If you have finally made the all-important decision to get help for your addiction, you could be wondering what lies ahead. The promise of a sober life free from addiction is enough for many people to choose rehabilitation. Some, though, have a worry about what rehabilitation is going to be like and how they are going to feel going through the process.
Rehabilitation is tough, there is no doubt about that – but with the right support, it is manageable; once you have completed it, you will be ready to begin an entirely new life.
Something that many individuals are unprepared for, however, is the physical symptoms they may experience in early recovery. Many of these symptoms are related to recovery and, thankfully, most will resolve by themselves with time. Below we have listed a few examples of the common health problems those in recovery may face.

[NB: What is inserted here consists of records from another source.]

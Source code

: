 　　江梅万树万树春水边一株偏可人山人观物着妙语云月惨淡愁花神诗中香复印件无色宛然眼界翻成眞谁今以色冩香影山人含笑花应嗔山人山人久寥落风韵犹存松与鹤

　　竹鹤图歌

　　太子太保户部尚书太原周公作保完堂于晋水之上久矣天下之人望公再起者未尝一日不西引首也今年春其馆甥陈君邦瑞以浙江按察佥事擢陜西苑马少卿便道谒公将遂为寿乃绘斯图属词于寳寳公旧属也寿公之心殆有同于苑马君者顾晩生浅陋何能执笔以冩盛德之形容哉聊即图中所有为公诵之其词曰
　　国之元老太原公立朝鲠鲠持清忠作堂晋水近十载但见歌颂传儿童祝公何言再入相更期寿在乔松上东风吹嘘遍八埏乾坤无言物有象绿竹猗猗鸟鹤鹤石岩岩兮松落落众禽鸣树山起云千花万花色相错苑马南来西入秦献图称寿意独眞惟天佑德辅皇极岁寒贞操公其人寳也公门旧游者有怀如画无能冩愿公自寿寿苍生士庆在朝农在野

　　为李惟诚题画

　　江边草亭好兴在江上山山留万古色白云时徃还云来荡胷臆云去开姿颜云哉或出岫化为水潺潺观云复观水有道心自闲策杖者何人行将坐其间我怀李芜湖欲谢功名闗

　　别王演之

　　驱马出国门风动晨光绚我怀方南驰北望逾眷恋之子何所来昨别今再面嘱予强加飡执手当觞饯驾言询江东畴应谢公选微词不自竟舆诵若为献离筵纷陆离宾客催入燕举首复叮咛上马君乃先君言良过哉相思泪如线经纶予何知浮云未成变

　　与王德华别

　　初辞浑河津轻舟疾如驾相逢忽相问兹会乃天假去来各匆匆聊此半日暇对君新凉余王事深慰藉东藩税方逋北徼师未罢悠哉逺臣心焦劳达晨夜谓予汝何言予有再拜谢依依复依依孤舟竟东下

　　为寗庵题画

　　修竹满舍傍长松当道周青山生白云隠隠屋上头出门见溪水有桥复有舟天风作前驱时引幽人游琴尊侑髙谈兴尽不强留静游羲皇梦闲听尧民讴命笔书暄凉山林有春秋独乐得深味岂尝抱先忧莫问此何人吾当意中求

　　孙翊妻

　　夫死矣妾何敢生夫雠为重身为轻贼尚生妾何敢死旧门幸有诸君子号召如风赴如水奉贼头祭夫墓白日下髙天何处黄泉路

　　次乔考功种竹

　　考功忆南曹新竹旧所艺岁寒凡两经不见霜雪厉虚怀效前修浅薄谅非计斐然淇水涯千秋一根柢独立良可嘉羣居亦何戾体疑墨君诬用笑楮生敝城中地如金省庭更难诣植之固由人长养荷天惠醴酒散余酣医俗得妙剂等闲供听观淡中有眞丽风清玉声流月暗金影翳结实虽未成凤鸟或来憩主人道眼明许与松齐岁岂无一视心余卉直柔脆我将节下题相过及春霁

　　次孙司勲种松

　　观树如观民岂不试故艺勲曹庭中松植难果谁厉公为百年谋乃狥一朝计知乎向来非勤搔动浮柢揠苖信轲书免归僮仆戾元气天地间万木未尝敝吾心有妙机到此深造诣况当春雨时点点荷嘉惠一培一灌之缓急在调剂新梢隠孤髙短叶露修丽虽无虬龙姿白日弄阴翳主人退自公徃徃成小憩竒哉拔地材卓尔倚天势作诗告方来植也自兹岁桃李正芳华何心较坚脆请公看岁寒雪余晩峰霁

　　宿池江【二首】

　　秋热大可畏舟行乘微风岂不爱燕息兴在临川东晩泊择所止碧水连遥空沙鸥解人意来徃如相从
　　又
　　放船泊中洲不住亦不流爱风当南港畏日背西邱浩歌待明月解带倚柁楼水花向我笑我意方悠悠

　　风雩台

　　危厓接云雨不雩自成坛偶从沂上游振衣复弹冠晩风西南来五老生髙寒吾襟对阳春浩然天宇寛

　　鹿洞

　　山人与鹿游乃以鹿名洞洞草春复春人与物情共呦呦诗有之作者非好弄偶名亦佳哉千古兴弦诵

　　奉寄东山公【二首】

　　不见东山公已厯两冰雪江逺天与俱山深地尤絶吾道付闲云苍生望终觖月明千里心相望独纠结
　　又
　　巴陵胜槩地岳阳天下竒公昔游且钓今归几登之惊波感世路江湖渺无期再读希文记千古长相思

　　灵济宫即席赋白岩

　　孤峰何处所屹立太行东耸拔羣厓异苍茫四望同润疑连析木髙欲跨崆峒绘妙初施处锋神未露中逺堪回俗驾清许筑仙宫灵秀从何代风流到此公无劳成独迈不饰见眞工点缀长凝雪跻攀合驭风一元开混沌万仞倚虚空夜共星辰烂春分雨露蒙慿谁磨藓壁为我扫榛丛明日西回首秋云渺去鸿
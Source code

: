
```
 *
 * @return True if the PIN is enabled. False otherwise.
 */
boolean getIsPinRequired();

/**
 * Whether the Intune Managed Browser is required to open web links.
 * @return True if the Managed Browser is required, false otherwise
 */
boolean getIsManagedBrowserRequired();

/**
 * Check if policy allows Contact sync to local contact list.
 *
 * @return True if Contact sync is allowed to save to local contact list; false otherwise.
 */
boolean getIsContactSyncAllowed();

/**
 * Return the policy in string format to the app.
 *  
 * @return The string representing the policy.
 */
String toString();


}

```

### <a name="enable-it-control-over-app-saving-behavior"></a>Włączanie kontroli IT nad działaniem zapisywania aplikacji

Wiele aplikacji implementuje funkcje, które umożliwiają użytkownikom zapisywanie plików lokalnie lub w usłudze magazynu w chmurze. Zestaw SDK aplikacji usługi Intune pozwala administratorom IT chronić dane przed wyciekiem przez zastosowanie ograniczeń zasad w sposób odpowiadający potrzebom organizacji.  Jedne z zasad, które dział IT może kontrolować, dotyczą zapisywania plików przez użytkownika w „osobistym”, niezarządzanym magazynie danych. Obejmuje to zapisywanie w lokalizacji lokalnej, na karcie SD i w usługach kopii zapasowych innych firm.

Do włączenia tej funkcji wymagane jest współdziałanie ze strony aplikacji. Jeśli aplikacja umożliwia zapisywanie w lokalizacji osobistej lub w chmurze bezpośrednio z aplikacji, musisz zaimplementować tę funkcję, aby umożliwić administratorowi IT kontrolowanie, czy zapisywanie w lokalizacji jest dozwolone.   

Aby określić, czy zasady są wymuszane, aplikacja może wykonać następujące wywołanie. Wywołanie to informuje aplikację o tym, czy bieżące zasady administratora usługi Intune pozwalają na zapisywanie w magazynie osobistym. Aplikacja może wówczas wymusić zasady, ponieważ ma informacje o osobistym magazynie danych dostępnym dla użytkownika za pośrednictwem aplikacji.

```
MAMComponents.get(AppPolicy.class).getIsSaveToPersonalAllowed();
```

Years of alcohol abuse can damage the lining of the stomach, which can then cause problems such as bleeding and pain. Mild pain is typically related to the prolonged use of alcohol or other substances but will usually resolve itself within a few days. There are some over-the-counter medications that can help to relieve these symptoms, including antacids. You may have to watch what you eat as well. Nevertheless, if you are experiencing severe pain accompanied by signs of bleeding (black, tarry, or bloody stools) you should contact a doctor for advice.
Aches and Pains
Once the effects of alcohol or drugs have worn off, you could begin to feel aches and pains. Those who have been using for a long time may not have noticed these aches and pains but once they stop using, these feelings will become more pronounced. However, once the body begins to get used to living without drugs and alcohol, the aches and pains will ease; this could take a number of months, though. It is important to remember that these pains will pass – do not use them as an excuse to start drinking or taking drugs again.
Shortness of Breath
Some drugs, such as cannabis and cocaine, which tend to be smoked, can cause shortness of breath, and these symptoms can be present for up to a year. For some people, the breathlessness can be as severe as an asthma attack. Those who experience shortness of breath are advised to restrict strenuous exercise until the symptoms have passed. Nonetheless, breathlessness could be related to the stress the heart has been under during years of addiction so will need to be checked if symptoms do not ease up or if they get worse when lying down.
Constipation is quite common in early recovery and is a side effect of using drugs, especially opiates. It can take many weeks for the bowels to return to normal after quitting drugs or alcohol. Many recovering addicts may face periods of constipation followed by periods of diarrhoea.
Those who have been addicted to drugs that are smoked, such as cannabis and cocaine, may have developed an irritated respiratory tract, which can lead to a chronic cough. Instead of the cough getting better once they stop using these drugs, many people find that it gets worse. The reason for this is that the tiny hairs that clear the respiratory tract and that were paralysed by the drugs are now able to get back to work efficiently. They are now working overtime to get rid of the unwanted build up from the drug use.
The above are just a few examples of the common symptoms faced by those in recovery. Remember, many of these will pass with time. However, if you continue to feel unwell for long periods, it could be a sign of an underlying illness and should be checked by a doctor.